I have tried both versions of Wireshark (1.2.15 and 1.4.4). I have installed the 32 bit version on a Windows XP PC running service pack3 and the 64 bit version on a Windows 7 PC (running Windows 7 Enterprise with service pack 1). I have a snoop capture file from a SUN 35220 machine running Solaris 10. If I open the capture file on the XP machine using Wireshark it opens correctly and displays the data correctly (it is primarily SCTP/M3ua). If I open the same capture file on the Windows 7 machine the wireshark loads 4 packets and puts up a message box with the following message: The capture file appears to be damaged or corrupt. (snoop: File has 1174405120-byte packet, bigger than maximum of 65535) asked 31 Mar '11, 07:40 britdave edited 31 Mar '11, 15:01 SYN-bit ♦♦ |
2 Answers:
First of all, please check whether the snoop file on the XP system is exactly the same as on the Win7 box (you can do a MD5 checksum). The most common source of these errors is when the file is transferred by FTP in ASCII mode. If the files are the same, please make sure you use the same version of Wireshark on both systems, there might be a problem in one of the Wireshark versions (either already solved or recently introduced). If there is still a difference between the two systems, please check your preferences whether there is a difference there. Ideally you would delete all preferences on both systems to start with all default settings. If the problem still exists on Win7 (or now exist on both systems), please open a bug report on https://bugs.wireshark.org and attach the tracefile so that the problem can be investigated. answered 31 Mar '11, 07:53 SYN-bit ♦♦ |
You might use pcapfix which trys to repair the corrupted packets to make your file readable with wireshark again. But I think the cause of your issue will stay the same... any bug or transfer problem. Maybe the output of the tool and kind of corruption will help you identifying a possible reason for the problem. answered 05 May '12, 14:21 creeq |
Thanks for the quick response. I thought I had checked everything. I have a new FTP program and used it to transfer the files to the Windows 7 machine. I deleted the files and used the command line FTP on the Windows 7 pc with the bin switch set.I can now open the file in wireshark. Again, thanks for the timely response.

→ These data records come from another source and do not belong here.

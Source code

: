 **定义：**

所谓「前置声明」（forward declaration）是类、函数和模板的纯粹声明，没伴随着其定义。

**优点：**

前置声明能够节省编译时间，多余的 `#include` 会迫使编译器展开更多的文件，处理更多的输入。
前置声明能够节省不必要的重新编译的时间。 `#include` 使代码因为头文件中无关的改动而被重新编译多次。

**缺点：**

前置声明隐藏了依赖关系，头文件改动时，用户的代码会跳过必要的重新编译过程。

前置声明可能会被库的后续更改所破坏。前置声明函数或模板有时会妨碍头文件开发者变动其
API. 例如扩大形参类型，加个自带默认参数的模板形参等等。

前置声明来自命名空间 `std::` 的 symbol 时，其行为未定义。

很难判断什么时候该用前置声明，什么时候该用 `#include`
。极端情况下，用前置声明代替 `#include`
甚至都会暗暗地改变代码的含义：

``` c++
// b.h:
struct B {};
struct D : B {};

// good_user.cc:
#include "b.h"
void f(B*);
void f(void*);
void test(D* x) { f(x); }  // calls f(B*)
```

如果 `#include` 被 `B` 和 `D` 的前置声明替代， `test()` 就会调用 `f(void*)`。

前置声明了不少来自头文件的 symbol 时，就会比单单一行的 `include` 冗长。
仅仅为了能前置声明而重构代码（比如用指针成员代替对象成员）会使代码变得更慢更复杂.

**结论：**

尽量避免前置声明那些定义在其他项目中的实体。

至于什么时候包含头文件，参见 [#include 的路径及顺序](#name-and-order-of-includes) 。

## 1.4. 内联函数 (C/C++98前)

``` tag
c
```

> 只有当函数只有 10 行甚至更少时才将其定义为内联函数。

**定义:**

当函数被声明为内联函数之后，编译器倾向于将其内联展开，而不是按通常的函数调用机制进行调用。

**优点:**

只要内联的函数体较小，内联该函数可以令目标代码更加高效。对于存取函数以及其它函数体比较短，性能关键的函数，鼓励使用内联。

I have run into this error message consistently when trying to view capture files recorded on a linux system with tcpdump. In this specific case the linux box is a VM within OpenVZ.
I had taken these steps to confirm the file wasn't corrupt: -verified it was entirely readable using tcpdump on 3 different systems: the original linux machine, another physical linux machine, and my mac os 10.7 -re-transferred using usb stick, and verified file sizes
I have observed the same bug when using wireshark on all 3 machines: windows, mac os 10.7, and on ubuntu. Sorry, didn't grab the versions of wireshark on all 3, but I believe they were all very recent (post 1.6)
Bug? Thanks, Shawn
Shawn, your problem is probably a completely different problem, as you transferred your file between UN*X boxes and didn't transfer it with FTP. I'd suggest filing a bug, giving the exact error message (including the size numbers), and attaching the capture file.
I'd like to second SYN-bit's answer. I encountered the same error as the OP, in my case after transferring a packet capture from a Check Point firewall to a TFTP server. Apparently the default TFTP mode on the firewall is ASCII, but when I manually changed it to binary, I was then able to view the capture in Wireshark.